--- RECORDS TO PROCESS ---

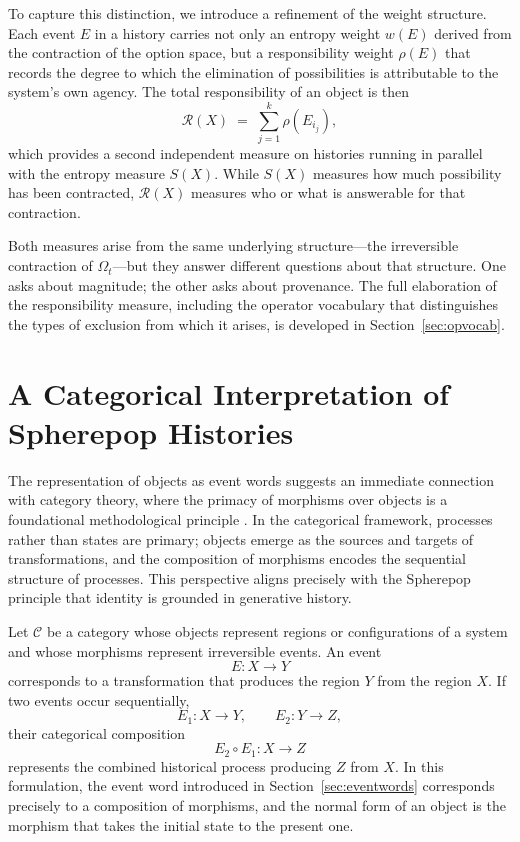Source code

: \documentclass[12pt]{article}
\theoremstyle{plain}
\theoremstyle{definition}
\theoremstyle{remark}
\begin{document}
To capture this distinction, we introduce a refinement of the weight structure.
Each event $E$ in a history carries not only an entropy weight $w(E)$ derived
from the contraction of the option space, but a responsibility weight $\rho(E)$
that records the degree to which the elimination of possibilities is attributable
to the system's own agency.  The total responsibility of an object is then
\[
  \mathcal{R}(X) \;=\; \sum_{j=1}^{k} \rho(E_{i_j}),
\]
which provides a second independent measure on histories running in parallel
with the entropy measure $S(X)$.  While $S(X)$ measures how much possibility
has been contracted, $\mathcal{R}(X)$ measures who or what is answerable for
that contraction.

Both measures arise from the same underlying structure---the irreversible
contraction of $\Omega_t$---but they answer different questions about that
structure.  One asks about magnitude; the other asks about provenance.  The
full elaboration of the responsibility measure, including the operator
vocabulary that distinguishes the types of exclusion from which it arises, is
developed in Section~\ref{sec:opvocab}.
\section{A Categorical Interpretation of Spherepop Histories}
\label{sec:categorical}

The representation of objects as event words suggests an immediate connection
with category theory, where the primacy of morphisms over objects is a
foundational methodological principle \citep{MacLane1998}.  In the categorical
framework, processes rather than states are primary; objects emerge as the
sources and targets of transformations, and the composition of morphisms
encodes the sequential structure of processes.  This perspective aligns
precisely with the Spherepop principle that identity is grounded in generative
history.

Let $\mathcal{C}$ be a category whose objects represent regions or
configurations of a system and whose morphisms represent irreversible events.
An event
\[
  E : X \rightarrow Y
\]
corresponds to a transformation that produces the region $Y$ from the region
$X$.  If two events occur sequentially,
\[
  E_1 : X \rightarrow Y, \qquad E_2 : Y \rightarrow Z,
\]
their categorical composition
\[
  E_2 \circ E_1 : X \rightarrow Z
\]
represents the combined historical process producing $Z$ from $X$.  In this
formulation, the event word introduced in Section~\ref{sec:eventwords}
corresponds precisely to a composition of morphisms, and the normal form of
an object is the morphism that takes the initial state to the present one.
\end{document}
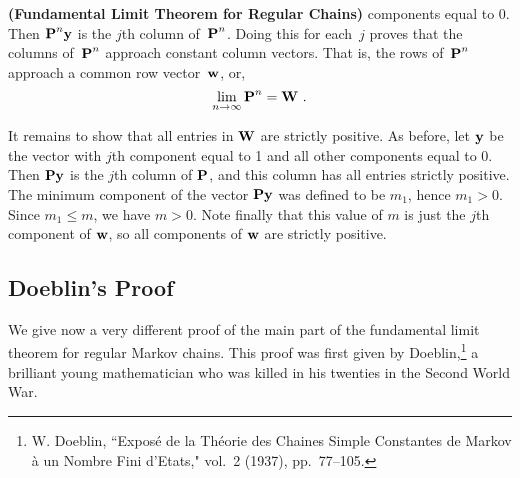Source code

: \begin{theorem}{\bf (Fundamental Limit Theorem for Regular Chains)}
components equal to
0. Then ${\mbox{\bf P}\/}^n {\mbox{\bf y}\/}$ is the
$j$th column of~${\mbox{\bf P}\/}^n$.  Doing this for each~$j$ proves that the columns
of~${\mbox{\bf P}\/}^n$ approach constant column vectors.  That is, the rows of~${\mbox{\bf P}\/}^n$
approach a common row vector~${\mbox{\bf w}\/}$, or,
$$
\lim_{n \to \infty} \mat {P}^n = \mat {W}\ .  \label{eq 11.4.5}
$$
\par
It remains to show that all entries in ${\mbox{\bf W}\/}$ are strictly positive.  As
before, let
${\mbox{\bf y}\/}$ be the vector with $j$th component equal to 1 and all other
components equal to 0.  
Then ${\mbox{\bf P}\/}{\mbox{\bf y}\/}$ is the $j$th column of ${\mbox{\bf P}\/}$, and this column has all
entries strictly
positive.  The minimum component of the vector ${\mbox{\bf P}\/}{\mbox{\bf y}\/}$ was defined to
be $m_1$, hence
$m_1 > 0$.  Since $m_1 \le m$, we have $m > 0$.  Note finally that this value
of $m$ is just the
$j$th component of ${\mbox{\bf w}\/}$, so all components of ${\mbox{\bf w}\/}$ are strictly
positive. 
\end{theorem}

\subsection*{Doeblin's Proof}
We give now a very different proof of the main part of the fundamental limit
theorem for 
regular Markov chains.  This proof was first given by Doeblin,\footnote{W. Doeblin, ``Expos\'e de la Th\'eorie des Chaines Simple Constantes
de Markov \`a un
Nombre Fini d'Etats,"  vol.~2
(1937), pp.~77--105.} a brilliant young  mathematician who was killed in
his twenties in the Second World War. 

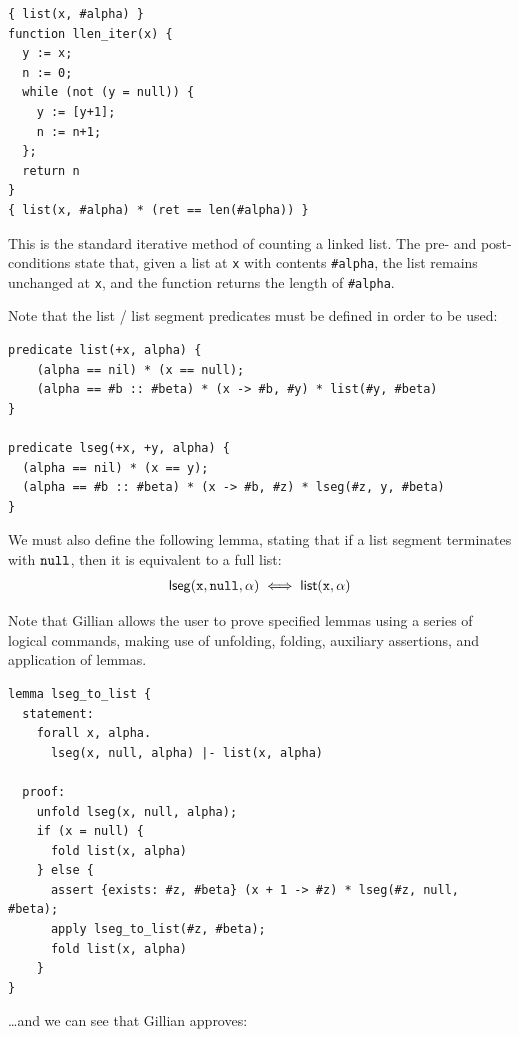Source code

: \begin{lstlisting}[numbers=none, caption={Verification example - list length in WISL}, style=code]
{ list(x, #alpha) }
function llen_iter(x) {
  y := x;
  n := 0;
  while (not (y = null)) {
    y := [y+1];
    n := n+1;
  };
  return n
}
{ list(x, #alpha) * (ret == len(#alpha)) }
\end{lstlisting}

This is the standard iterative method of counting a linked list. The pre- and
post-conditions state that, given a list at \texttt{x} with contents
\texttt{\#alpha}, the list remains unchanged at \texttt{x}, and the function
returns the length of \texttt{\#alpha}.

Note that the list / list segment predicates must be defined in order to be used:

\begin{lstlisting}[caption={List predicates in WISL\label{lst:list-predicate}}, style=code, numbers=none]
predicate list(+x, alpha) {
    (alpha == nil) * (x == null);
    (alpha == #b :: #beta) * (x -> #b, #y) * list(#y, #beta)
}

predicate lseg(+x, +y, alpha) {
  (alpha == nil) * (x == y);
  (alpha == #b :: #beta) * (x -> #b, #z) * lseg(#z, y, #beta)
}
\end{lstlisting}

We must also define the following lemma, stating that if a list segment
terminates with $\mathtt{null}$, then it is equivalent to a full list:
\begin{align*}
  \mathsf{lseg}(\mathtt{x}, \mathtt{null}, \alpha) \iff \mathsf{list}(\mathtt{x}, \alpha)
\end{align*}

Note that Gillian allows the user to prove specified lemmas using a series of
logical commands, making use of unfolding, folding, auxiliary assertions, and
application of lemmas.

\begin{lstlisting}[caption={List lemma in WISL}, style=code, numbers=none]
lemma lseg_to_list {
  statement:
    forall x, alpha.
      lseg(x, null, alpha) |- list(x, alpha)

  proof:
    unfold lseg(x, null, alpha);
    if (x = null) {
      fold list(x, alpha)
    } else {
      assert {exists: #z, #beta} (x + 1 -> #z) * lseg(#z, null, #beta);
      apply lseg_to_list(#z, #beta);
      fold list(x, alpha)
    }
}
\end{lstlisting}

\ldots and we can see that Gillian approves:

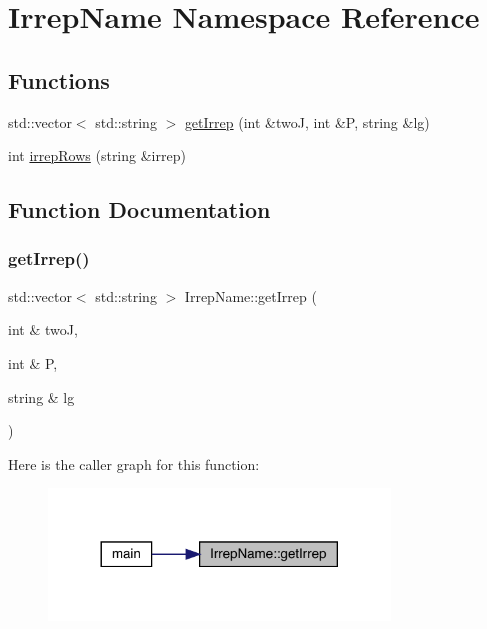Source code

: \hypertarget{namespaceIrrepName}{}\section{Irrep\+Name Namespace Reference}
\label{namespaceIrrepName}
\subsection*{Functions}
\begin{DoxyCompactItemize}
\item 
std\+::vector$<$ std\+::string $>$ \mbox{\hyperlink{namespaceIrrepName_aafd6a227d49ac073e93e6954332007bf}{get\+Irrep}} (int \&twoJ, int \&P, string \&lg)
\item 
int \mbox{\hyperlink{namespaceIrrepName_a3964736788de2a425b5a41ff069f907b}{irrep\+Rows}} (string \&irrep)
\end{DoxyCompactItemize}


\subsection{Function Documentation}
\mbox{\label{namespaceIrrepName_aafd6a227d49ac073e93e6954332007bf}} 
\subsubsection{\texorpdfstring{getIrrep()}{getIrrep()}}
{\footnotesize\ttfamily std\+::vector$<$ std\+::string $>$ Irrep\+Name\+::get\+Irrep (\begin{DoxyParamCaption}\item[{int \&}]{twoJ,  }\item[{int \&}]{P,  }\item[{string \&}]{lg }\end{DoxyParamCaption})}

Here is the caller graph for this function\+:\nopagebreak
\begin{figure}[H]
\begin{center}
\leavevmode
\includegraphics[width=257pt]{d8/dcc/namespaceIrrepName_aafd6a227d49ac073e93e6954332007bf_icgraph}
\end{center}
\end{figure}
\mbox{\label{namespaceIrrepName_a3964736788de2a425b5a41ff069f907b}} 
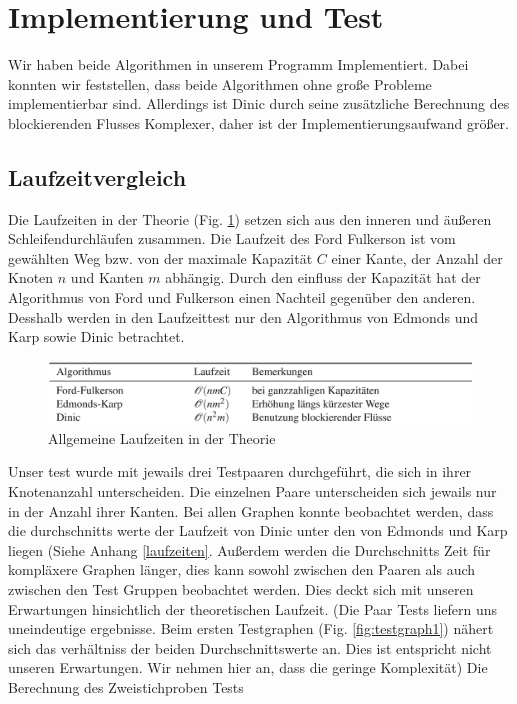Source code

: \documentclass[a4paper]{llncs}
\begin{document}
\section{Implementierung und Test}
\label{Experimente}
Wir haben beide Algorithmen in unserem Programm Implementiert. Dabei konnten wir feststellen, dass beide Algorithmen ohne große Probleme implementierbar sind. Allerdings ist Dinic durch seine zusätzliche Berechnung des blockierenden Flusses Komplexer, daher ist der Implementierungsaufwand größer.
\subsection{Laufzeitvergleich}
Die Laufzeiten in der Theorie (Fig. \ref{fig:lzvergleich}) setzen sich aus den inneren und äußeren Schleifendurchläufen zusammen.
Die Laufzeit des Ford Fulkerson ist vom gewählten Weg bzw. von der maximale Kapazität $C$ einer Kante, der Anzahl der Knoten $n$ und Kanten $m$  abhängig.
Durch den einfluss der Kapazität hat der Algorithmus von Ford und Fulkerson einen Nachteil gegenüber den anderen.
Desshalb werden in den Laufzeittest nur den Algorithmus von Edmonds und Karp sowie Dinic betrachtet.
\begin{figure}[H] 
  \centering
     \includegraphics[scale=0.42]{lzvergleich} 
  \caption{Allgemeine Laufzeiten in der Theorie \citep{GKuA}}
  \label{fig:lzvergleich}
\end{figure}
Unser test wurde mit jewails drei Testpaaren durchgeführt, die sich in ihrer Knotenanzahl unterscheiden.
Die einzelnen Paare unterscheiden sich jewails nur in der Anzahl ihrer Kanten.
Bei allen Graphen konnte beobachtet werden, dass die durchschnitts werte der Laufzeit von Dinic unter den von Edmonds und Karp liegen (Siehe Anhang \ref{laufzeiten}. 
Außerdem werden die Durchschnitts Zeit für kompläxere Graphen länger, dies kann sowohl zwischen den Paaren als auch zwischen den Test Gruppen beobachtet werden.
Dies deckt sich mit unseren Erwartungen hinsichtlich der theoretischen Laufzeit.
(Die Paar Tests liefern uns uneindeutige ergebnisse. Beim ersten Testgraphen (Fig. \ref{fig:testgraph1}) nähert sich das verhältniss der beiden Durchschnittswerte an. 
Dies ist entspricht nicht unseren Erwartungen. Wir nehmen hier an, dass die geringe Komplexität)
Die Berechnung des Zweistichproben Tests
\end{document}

---

**ACTION ITEM:**
Once you find the string "beta" in a line of the records, copy that line.

**ANSWER AREA:**
    (alpha == #b :: #beta) * (x -> #b, #y) * list(#y, #beta)
  (alpha == #b :: #beta) * (x -> #b, #z) * lseg(#z, y, #beta)
      assert {exists: #z, #beta} (x + 1 -> #z) * lseg(#z, null, #beta);
      apply lseg_to_list(#z, #beta);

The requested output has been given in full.